Problem details — In the entries below, which lines run from the one containing "I think so." to the one containing "Yeah, I want"? Copy exactly those lines, ends included, and no others.

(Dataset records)
BEGIN
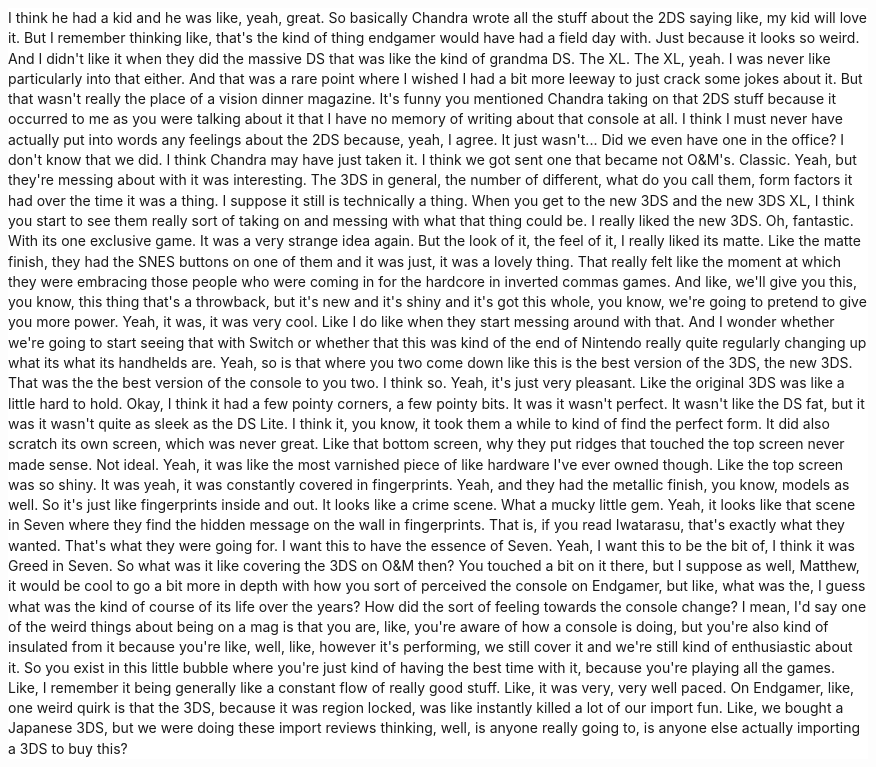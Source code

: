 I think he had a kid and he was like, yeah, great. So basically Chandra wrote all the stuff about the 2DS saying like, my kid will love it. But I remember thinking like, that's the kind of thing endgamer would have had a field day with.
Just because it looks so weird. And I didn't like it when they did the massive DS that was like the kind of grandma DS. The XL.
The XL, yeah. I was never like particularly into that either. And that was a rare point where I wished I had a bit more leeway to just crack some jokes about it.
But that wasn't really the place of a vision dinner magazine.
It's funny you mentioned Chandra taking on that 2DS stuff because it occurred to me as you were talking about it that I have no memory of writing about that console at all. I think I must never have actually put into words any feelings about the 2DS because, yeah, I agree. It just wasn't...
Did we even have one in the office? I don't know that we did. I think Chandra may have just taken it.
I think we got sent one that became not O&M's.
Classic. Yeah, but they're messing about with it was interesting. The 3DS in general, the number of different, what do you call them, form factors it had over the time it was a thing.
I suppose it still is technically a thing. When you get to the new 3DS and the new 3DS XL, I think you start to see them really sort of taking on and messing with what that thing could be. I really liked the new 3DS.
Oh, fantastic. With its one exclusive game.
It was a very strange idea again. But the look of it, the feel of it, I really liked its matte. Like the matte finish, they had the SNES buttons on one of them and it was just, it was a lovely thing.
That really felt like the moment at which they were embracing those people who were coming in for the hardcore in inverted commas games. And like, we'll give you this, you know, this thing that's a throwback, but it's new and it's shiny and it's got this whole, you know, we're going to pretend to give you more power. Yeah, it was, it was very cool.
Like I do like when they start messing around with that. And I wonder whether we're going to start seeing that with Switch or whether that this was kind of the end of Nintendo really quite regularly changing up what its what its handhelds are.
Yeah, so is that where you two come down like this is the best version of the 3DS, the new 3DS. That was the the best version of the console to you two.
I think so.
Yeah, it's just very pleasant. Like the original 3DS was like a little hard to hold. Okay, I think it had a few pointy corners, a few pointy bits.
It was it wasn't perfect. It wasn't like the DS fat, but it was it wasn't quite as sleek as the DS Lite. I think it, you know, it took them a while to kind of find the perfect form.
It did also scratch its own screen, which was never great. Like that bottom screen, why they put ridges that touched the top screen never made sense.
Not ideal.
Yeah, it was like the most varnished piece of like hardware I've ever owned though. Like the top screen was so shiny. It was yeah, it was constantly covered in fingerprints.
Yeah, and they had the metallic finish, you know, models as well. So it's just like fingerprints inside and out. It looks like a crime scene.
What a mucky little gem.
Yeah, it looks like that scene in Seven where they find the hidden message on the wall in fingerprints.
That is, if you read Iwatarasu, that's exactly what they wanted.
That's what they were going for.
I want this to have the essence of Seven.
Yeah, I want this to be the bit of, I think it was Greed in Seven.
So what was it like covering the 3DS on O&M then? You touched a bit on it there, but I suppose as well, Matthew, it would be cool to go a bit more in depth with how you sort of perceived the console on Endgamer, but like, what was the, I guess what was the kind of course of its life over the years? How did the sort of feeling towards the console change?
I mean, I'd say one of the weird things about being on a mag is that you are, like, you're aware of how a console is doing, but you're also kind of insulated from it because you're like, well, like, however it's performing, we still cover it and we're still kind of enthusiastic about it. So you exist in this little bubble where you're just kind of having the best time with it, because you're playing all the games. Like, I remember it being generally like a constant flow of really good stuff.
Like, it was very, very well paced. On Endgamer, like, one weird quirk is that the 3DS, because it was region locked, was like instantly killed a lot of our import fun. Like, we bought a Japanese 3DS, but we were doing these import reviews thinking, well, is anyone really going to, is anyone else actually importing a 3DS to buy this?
END
Expected output —
I think so.
Yeah, it's just very pleasant. Like the original 3DS was like a little hard to hold. Okay, I think it had a few pointy corners, a few pointy bits.
It was it wasn't perfect. It wasn't like the DS fat, but it was it wasn't quite as sleek as the DS Lite. I think it, you know, it took them a while to kind of find the perfect form.
It did also scratch its own screen, which was never great. Like that bottom screen, why they put ridges that touched the top screen never made sense.
Not ideal.
Yeah, it was like the most varnished piece of like hardware I've ever owned though. Like the top screen was so shiny. It was yeah, it was constantly covered in fingerprints.
Yeah, and they had the metallic finish, you know, models as well. So it's just like fingerprints inside and out. It looks like a crime scene.
What a mucky little gem.
Yeah, it looks like that scene in Seven where they find the hidden message on the wall in fingerprints.
That is, if you read Iwatarasu, that's exactly what they wanted.
That's what they were going for.
I want this to have the essence of Seven.
Yeah, I want this to be the bit of, I think it was Greed in Seven.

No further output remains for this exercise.